Cuando Dane soltó una grosería con rostro impasible, Grayson mostró irritación por primera vez.

—No me acuesto dos veces con la misma persona. Solo sería una vez, ¿por qué te niegas?

—Para que quede claro, no es que me niegue a tener sexo, es que me niego a hacerlo contigo.

—Entonces déjame ponerlo una sola vez y sacarlo.

—¿No te dije que odio que repitas las mismas cosas? Recuerda esto, cabeza de nuez. Si vuelves a decirlo, no te voy a dejar en paz.

Dane lanzó una última advertencia y Grayson cerró la boca. Dane volvió a su lugar para beber su cerveza, pero Grayson le habló:

—Al final, terminarás acostándote conmigo.

Cuando Dane se dio la vuelta, Grayson lo miraba con una expresión confiada, sonriendo. Dane también le devolvió la sonrisa.

Y entonces, volteó la lata de cerveza que estaba bebiendo y la derramó sobre la cabeza de Grayson.

* * *

Al igual que el día anterior, Grayson se acostó en la cama listo para dormir. Todo fluía como había previsto. Si seguía así unos días más, Dane finalmente se rendiría. No había nadie en el mundo que pudiera resistir esta situación. Él tenía todas las cartas en la mano, y la victoria era demasiado obvia.

Una mariposa.

Grayson levantó la mano hacia el aire y luego la cerró suavemente.

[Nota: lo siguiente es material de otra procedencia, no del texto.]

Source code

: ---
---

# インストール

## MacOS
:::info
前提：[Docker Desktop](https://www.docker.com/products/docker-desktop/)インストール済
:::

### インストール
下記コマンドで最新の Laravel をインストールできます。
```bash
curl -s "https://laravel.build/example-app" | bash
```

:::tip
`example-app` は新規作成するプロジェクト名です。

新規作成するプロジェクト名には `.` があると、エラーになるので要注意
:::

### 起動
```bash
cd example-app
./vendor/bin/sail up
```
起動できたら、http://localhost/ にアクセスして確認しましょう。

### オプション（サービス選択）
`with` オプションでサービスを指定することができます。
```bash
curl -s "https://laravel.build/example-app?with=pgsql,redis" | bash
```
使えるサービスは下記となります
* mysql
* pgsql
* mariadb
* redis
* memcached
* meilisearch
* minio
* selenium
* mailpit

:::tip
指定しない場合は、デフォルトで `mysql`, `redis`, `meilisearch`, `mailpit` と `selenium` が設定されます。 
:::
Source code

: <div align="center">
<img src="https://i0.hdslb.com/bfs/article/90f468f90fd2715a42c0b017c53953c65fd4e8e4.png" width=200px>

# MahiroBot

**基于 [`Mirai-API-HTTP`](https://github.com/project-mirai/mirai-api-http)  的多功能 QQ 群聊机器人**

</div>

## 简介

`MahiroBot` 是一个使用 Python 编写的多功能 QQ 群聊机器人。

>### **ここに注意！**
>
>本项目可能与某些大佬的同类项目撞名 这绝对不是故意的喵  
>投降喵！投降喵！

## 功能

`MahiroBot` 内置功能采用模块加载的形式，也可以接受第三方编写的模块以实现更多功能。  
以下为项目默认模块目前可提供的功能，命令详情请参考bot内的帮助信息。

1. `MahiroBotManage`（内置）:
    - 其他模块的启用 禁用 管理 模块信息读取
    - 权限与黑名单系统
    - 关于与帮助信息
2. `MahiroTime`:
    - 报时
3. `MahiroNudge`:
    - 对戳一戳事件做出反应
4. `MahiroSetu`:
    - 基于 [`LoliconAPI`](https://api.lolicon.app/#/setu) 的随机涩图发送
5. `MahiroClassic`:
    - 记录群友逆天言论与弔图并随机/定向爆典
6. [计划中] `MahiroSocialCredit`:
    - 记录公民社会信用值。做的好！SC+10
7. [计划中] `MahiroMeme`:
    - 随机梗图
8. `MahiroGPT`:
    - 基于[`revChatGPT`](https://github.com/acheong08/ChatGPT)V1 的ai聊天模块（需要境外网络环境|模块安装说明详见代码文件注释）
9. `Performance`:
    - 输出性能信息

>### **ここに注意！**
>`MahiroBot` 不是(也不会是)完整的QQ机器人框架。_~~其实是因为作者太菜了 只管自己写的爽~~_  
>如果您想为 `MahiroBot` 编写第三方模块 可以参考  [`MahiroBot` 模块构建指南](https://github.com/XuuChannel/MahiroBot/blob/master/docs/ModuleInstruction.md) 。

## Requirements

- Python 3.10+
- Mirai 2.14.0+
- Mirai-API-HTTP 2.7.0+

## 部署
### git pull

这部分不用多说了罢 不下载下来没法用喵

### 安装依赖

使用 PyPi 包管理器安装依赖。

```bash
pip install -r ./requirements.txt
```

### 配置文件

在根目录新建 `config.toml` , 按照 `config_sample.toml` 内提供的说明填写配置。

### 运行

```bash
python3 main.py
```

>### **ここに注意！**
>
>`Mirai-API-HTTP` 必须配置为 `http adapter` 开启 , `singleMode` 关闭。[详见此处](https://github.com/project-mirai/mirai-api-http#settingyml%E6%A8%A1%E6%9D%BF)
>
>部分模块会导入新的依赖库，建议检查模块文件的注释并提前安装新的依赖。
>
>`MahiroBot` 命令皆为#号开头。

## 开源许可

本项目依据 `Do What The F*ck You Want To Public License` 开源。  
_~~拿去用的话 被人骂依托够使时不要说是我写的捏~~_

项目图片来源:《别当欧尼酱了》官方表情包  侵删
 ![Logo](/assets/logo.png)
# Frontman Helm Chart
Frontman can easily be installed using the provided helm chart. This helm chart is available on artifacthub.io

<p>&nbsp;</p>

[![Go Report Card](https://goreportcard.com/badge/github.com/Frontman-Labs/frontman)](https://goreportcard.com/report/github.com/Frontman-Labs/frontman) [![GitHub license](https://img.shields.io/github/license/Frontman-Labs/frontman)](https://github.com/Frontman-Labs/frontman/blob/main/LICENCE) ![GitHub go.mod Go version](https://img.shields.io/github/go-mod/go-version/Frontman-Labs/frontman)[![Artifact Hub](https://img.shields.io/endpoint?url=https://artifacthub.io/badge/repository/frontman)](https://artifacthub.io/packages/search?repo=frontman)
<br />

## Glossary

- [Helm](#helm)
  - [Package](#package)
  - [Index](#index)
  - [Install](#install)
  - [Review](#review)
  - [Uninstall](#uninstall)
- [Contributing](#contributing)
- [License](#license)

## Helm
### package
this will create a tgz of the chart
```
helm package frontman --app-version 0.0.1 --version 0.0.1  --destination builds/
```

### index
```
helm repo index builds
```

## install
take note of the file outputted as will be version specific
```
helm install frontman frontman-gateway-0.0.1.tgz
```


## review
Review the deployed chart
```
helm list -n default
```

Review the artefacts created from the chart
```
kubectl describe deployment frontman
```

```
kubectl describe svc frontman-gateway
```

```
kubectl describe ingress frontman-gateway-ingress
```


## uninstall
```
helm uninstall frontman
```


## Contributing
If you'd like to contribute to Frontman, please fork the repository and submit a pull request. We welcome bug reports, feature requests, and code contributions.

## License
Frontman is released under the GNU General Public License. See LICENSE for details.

Solo necesitaba confirmarlo.

Cerró los ojos, anticipando el día que llegaría tarde o temprano. Podía sentir débilmente el aroma de ese momento en la punta de su nariz.

...parecía, pero…

¿Eh?

Grayson se despertó de repente. Algo se sentía extraño. No sabía si era porque aún estaba medio dormido y aturdido, o si había otra razón, pero estaba seguro de que algo andaba mal.

Alguien estaba...

Al darse cuenta de eso, Grayson se encontró mirando a un hombre que, de rodillas sobre su cuerpo, lo observaba desde arriba.

Dane Striker.

—¿Por qué estás aquí…?

«¿Estoy soñando?»

Mientras abría la boca, sintiéndose aturdido, de repente un aroma a feromonas lo envolvió por completo.

…Ciclo de celo.

Al ver el rostro enrojecido de Dane y sus hombros que se elevaban con una respiración agitada, Grayson pudo confirmarlo.

El ciclo de celo había llegado.

Al mismo tiempo, su corazón comenzó a latir como loco.